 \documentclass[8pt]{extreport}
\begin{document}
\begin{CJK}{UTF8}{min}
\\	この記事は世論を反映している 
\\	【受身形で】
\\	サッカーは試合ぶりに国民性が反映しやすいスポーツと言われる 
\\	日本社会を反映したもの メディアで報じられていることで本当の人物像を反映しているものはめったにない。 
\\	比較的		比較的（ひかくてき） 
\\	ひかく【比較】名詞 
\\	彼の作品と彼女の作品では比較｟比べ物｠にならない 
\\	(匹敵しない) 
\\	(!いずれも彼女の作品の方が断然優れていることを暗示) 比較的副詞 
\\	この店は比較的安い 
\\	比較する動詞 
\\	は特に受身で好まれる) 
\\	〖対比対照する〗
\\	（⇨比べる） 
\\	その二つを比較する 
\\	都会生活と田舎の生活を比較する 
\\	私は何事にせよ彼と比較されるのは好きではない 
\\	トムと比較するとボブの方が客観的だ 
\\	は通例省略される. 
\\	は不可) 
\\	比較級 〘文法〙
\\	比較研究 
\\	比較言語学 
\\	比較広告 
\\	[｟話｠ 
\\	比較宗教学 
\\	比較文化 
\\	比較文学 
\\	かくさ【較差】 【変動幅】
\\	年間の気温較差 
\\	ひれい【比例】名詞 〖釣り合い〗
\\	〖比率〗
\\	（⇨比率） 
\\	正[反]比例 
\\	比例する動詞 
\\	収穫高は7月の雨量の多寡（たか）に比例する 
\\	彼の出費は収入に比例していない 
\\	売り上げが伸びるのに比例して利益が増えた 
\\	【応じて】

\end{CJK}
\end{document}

# # # #

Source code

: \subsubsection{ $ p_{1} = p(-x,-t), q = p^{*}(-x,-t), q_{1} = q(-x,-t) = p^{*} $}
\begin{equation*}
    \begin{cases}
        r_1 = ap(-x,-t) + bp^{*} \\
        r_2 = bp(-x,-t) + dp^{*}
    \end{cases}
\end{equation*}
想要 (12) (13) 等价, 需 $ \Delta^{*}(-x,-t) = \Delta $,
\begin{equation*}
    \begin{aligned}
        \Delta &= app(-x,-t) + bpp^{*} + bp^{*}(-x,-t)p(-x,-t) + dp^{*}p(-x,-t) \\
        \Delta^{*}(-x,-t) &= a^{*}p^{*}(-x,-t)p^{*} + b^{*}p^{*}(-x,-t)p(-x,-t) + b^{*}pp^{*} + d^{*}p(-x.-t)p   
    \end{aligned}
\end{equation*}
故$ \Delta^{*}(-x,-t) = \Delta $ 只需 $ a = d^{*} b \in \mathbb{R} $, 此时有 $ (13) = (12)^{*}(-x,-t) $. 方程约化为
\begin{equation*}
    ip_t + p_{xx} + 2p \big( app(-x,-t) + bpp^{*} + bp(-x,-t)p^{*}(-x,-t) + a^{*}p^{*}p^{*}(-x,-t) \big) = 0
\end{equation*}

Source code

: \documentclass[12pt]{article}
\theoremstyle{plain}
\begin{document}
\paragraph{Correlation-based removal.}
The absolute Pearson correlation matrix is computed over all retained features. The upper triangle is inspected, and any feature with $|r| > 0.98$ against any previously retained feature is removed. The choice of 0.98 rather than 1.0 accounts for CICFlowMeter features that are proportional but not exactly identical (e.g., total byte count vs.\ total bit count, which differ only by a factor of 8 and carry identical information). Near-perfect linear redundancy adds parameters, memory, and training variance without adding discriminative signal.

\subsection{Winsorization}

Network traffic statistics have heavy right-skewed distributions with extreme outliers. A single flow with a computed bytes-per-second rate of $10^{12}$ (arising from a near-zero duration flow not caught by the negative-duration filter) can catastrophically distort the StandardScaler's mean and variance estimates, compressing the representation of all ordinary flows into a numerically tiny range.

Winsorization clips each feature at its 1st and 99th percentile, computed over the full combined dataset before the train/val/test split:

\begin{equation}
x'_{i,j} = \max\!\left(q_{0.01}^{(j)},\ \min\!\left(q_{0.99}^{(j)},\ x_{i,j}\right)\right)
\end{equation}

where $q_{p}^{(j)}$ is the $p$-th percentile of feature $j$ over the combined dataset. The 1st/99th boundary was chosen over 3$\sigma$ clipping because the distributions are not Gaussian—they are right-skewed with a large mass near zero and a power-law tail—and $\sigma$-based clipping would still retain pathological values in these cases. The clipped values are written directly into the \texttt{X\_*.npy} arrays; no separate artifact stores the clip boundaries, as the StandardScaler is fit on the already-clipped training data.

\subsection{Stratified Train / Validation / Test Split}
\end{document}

# # # #

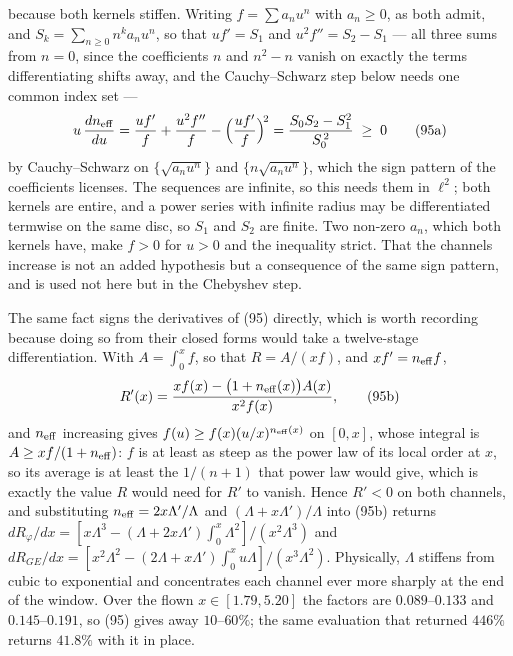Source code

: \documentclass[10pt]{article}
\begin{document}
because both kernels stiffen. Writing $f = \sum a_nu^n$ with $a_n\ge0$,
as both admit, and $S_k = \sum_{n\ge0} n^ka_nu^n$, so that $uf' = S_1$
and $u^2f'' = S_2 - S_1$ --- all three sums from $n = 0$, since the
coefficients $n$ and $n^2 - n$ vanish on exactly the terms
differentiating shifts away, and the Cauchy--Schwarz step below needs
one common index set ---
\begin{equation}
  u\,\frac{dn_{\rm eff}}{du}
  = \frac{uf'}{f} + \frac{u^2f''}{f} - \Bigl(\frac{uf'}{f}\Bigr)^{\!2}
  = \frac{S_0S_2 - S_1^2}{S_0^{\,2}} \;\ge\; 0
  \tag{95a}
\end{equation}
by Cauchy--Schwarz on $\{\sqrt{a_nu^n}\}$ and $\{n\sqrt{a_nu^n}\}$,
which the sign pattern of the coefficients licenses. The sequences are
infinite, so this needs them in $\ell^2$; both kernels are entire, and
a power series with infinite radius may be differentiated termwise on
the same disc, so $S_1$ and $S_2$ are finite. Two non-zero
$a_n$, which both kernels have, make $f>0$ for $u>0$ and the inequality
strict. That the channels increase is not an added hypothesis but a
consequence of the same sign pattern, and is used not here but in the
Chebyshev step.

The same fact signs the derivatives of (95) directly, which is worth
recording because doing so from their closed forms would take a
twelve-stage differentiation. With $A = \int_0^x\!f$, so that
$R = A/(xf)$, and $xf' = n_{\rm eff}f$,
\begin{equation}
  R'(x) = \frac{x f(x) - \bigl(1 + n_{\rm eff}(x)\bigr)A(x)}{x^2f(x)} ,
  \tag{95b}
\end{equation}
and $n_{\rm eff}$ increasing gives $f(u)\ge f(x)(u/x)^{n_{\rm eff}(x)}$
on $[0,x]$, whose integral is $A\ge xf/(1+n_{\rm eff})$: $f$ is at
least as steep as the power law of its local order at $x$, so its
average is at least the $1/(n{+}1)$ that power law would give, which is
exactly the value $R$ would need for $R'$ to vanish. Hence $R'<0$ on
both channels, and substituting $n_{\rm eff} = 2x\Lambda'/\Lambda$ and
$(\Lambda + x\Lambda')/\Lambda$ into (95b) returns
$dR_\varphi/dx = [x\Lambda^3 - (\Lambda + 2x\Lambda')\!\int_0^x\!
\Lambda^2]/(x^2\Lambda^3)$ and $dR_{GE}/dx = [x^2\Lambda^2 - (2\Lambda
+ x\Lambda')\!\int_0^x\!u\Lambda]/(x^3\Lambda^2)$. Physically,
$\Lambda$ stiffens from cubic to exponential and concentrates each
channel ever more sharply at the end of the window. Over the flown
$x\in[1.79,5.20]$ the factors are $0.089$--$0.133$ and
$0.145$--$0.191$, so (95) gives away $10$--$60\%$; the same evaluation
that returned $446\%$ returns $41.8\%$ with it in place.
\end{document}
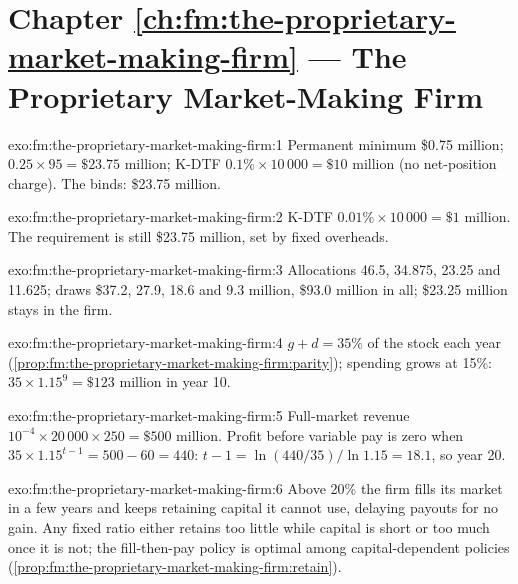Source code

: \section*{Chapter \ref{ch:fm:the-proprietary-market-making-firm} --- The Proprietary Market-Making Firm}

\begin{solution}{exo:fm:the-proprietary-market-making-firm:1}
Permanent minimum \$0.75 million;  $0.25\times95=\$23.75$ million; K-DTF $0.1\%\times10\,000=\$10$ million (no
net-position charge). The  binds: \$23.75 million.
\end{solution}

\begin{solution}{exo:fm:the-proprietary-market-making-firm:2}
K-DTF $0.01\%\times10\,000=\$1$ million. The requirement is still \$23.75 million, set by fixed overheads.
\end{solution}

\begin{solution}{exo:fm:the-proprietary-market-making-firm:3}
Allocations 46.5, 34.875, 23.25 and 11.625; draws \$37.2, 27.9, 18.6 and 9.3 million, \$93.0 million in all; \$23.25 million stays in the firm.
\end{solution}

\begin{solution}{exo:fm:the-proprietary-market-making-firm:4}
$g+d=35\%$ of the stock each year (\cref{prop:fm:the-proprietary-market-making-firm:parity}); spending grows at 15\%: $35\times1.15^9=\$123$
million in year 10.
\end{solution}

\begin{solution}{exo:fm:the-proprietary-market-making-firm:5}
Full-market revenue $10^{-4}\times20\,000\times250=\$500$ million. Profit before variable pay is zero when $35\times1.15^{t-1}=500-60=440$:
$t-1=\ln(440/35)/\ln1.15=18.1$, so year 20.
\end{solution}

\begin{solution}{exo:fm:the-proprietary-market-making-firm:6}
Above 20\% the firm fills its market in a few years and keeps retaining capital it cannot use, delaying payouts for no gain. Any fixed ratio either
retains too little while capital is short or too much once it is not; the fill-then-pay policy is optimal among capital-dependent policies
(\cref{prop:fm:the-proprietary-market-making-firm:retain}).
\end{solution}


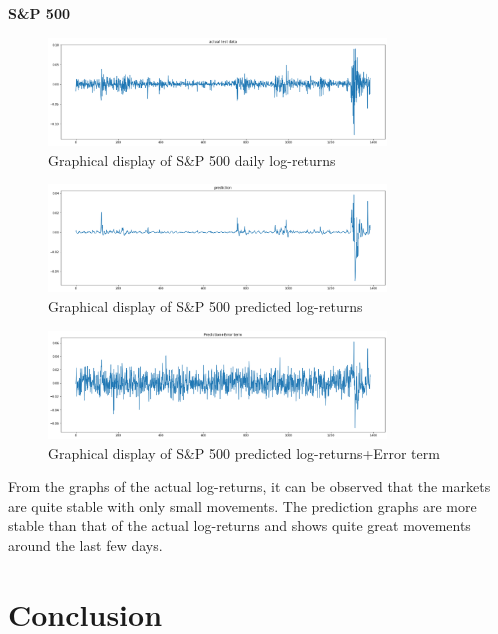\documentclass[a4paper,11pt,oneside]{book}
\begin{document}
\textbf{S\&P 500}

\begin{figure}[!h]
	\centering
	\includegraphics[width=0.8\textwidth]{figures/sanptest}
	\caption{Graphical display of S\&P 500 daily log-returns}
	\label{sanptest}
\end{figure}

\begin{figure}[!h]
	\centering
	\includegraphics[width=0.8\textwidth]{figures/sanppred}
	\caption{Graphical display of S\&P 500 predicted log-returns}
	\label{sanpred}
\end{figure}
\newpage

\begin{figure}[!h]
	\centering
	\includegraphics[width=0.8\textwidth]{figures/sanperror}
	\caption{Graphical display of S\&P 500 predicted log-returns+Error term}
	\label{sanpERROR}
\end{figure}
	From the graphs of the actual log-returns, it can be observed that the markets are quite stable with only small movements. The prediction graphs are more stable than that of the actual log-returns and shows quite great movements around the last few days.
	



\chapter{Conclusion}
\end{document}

# # # #

» PROBLEM DETAILS
Please go through the data above and copy each line that has the word "away".

» EXERCISE SOLUTION
differentiating shifts away, and the Cauchy--Schwarz step below needs
$0.145$--$0.191$, so (95) gives away $10$--$60\%$; the same evaluation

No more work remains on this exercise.